══ DATA PROVIDED

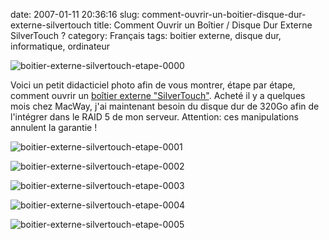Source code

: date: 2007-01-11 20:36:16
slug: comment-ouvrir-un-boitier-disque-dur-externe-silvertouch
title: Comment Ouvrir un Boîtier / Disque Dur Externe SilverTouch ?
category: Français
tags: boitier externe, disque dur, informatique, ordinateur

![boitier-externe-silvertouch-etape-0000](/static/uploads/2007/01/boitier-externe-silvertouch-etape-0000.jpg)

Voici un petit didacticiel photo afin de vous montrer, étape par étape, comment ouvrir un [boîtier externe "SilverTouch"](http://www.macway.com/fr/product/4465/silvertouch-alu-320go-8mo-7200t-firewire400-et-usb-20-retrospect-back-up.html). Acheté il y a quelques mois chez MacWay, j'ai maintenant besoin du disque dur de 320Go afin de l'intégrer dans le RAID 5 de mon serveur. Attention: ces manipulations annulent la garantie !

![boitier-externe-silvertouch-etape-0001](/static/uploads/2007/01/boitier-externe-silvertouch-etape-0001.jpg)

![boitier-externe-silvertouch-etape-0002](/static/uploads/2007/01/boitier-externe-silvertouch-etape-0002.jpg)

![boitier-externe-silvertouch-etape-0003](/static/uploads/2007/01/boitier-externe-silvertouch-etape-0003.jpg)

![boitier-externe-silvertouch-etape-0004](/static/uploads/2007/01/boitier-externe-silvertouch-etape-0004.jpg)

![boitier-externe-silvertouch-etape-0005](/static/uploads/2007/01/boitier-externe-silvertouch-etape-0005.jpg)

════

WORK TO BE COMPLETED —
Everything in the material except the pictures should be restated word for word.

ANSWER TO THE EXERCISE —
Source code

: date: 2007-01-11 20:36:16
slug: comment-ouvrir-un-boitier-disque-dur-externe-silvertouch
title: Comment Ouvrir un Boîtier / Disque Dur Externe SilverTouch ?
category: Français
tags: boitier externe, disque dur, informatique, ordinateur

![boitier-externe-silvertouch-etape-0000](/static/uploads/2007/01/boitier-externe-silvertouch-etape-0000.jpg)

Voici un petit didacticiel photo afin de vous montrer, étape par étape, comment ouvrir un [boîtier externe "SilverTouch"](http://www.macway.com/fr/product/4465/silvertouch-alu-320go-8mo-7200t-firewire400-et-usb-20-retrospect-back-up.html). Acheté il y a quelques mois chez MacWay, j'ai maintenant besoin du disque dur de 320Go afin de l'intégrer dans le RAID 5 de mon serveur. Attention: ces manipulations annulent la garantie !

![boitier-externe-silvertouch-etape-0001](/static/uploads/2007/01/boitier-externe-silvertouch-etape-0001.jpg)

![boitier-externe-silvertouch-etape-0002](/static/uploads/2007/01/boitier-externe-silvertouch-etape-0002.jpg)

![boitier-externe-silvertouch-etape-0003](/static/uploads/2007/01/boitier-externe-silvertouch-etape-0003.jpg)

![boitier-externe-silvertouch-etape-0004](/static/uploads/2007/01/boitier-externe-silvertouch-etape-0004.jpg)

![boitier-externe-silvertouch-etape-0005](/static/uploads/2007/01/boitier-externe-silvertouch-etape-0005.jpg)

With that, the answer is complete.